Case ID: ariz_42/html/0105-01.html
Source: Caselaw Access Project
Author: {"author": "ROSS, C. J.", "license": "Public Domain", "url": "https://static.case.law/"}
Date Created: 2024-08-24T03:29:51.129683

[Civil No. 3270.
    Filed June 13, 1933.]
    [22 Pac. (2d) 827.]
    AMOS A. BETTS, LOREN VAUGHN and CHARLES R. HOWE, the Successor in Office of W. D. CLAYPOOL, as Members of and Constituting the Corporation Commission of the State of Arizona, E. M. WHITWORTH, as Superintendent of the Motor Vehicle Division of the Arizona Highway Department, and K. BERRY PETERSON, Attorney General of the State of Arizona, Appellants, v. LIGHTNING DELIVERY COMPANY, a Corporation, ARIZONA STORAGE AND DISTRIBUTING COMPANY, a Corporation, CHAMBERS TRANSFER AND STORAGE COMPANY, a Corporation, and All Other Persons and Corporations Similarly Situated, Appellees.
    
      Mr. K. Berry Peterson, Attorney General and Mr. Riney B. Salmon and Mr. Arthur T. La Prade, Assistant Attorneys General, for Appellants.
    Messrs. Sloan, McKesson & Scott, for Appellees.
   ROSS, C. J.

This is the second time this case has come here. The question involved in this appeal is the liability of the Lightning Delivery Company, Arizona Storage and Distributing Company and Chambers Transfer and Storage Company (to which we shall refer as the companies) to pay a license tax of 2% per cent, of their gross receipts from their operations in this state as common carriers of freight. The companies, contending that they were not for various reasons liable for the tax, brought suit against the members of the corporation commission, the superintendent of motor vehicles, and the Attorney General to enjoin them from proceeding to collect the tax. The defendants in addition to defenses, filed a cross-complaint praying judgment against the companies for past-due license tax.
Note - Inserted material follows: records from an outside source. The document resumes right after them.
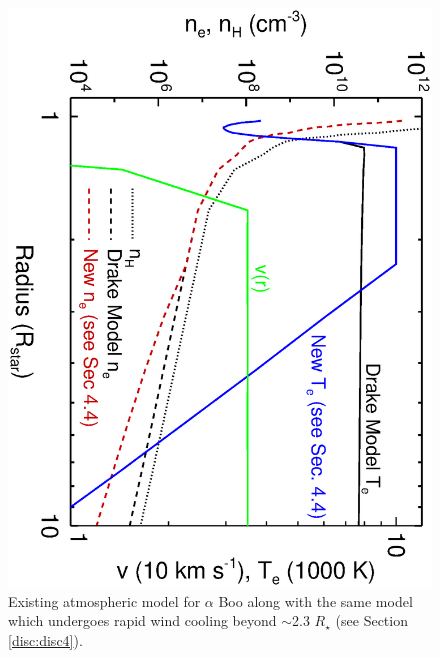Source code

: \documentclass[iop]{emulateapj}
\begin{document}
\begin{figure}
\includegraphics[trim = 0mm 0mm 0mm 0mm, clip,scale=0.36,angle=90]{fig0.ps}
\caption{Existing atmospheric model for $\alpha$ Boo \cite[`model A']{1985pssl.proc..351D} along with the same model which undergoes rapid wind cooling beyond $\sim$2.3 $R_{\star}$ (see Section \ref{disc:disc4}). }
\label{fig:fig0}
\end{figure}
\end{document}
In the former appeal (Claypool v. Lightning Delivery Co., 38 Ariz. 262, 299 Pac. 126) the holding was with the defendants. All of the objections of the companies to the license tax were denied and the case was reversed and remanded “with instructions . . . to proceed to a hearing on defendants’ cross-complaints in accordance with the principles laid down in this opinion.”
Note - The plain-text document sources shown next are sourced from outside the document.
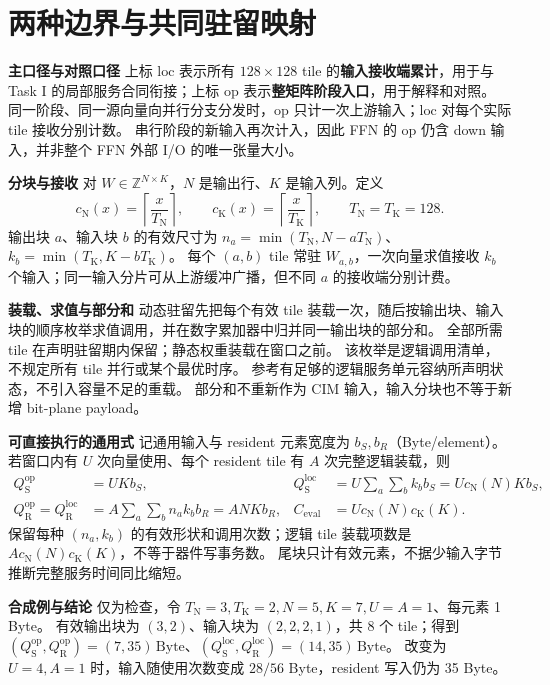 \documentclass[11pt,a4paper,fontset=fandol]{ctexart}
\newcommand{\op}{\mathrm{op}}
\newcommand{\loc}{\mathrm{loc}}
\newcommand{\cn}[1]{c_{\mathrm N}\!\left(#1\right)}
\newcommand{\ck}[1]{c_{\mathrm K}\!\left(#1\right)}
\newcommand{\tN}{T_{\mathrm N}}
\newcommand{\tK}{T_{\mathrm K}}
\newcommand{\Byte}{\,\mathrm{Byte}}
\newcommand{\qso}{Q_{\mathrm S}^{\op}}
\newcommand{\qsl}{Q_{\mathrm S}^{\loc}}
\newcommand{\qro}{Q_{\mathrm R}^{\op}}
\newcommand{\qrl}{Q_{\mathrm R}^{\loc}}
\newcommand{\para}[1]{\par\smallskip\noindent\textbf{#1}\quad}
\begin{document}
\clearpage
\section{两种边界与共同驻留映射}
\para{主口径与对照口径}
上标 $\loc$ 表示所有 $128\times128$ tile 的\textbf{输入接收端累计}，用于与 Task I 的局部服务合同衔接；上标 $\op$ 表示\textbf{整矩阵阶段入口}，用于解释和对照。
同一阶段、同一源向量向并行分支分发时，$\op$ 只计一次上游输入；$\loc$ 对每个实际 tile 接收分别计数。
串行阶段的新输入再次计入，因此 FFN 的 $\op$ 仍含 down 输入，并非整个 FFN 外部 I/O 的唯一张量大小。

\para{分块与接收}
对 $W\in\mathbb Z^{N\times K}$，$N$ 是输出行、$K$ 是输入列。定义
\begin{equation}
\cn{x}=\left\lceil\frac{x}{\tN}\right\rceil,\qquad
\ck{x}=\left\lceil\frac{x}{\tK}\right\rceil,\qquad \tN=\tK=128.
\end{equation}
输出块 $a$、输入块 $b$ 的有效尺寸为 $n_a=\min(\tN,N-a\tN)$、$k_b=\min(\tK,K-b\tK)$。
每个 $(a,b)$ tile 常驻 $W_{a,b}$，一次向量求值接收 $k_b$ 个输入；同一输入分片可从上游缓冲广播，但不同 $a$ 的接收端分别计费。

\para{装载、求值与部分和}
动态驻留先把每个有效 tile 装载一次，随后按输出块、输入块的顺序枚举求值调用，并在数字累加器中归并同一输出块的部分和。
全部所需 tile 在声明驻留期内保留；静态权重装载在窗口之前。
该枚举是逻辑调用清单，不规定所有 tile 并行或某个最优时序。
参考有足够的逻辑服务单元容纳所声明状态，不引入容量不足的重载。
部分和不重新作为 CIM 输入，输入分块也不等于新增 bit-plane payload。

\para{可直接执行的通用式}
记通用输入与 resident 元素宽度为 $b_S,b_R$（Byte/element）。若窗口内有 $U$ 次向量使用、每个 resident tile 有 $A$ 次完整逻辑装载，则
\begin{align}
\qso&=UKb_S,&\qsl&=U\sum_a\sum_b k_b b_S=U\cn{N}Kb_S,\label{eq:generic-s}\\
\qro=\qrl&=A\sum_a\sum_b n_a k_b b_R=ANKb_R,&
C_{\mathrm{eval}}&=U\cn{N}\ck{K}.\label{eq:generic-r}
\end{align}
保留每种 $(n_a,k_b)$ 的有效形状和调用次数；逻辑 tile 装载项数是 $A\cn{N}\ck{K}$，不等于器件写事务数。
尾块只计有效元素，不据少输入字节推断完整服务时间同比缩短。

\para{合成例与结论}
仅为检查，令 $\tN=3,\tK=2,N=5,K=7,U=A=1$、每元素 1 Byte。
有效输出块为 $(3,2)$、输入块为 $(2,2,2,1)$，共 8 个 tile；得到
$(\qso,\qro)=(7,35)\Byte$、$(\qsl,\qrl)=(14,35)\Byte$。
改变为 $U=4,A=1$ 时，输入随使用次数变成 $28/56$ Byte，resident 写入仍为 35 Byte。
\end{document}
Upon the case reaching the lower court the defendants filed an amended cross-complaint in which it is alleged that the companies had failed to pay their license tax or to file verified monthly statements showing the gross receipts of their business over the period from September, 1927, to May, 1931, both inclusive, although they had been furnished with proper and suitable forms for such purpose. It is alleged that because of the failure of the companies to furnish to the superintendent of motor vehicles monthly statements of their gross receipts as common carriers, the superintendent informed himself as to the amount of license tax due the state of Arizona on account of their operations for each of the calendar months as aforesaid, and from such information did fix and determine the amount of the license tax due the state, itemizing it by months. It is also alleged that the cross-complaint was filed by the Attorney General upon the request of the superintendent of motor vehicles.

The companies demurred to the cross-complaint on the ground that the superintendent of motor vehicles had arbitrarily fixed and determined the amount of license tax due without any notice to the companies or opportunity for them to have a hearing thereon, in contravention of the equal protection and due process clauses of the Fourteenth Amendment to the Constitution of the United States. This demurrer was sustained, and, the cross-complainants electing to stand on the cross-complaint, judgment was rendered against them. They have- appealed.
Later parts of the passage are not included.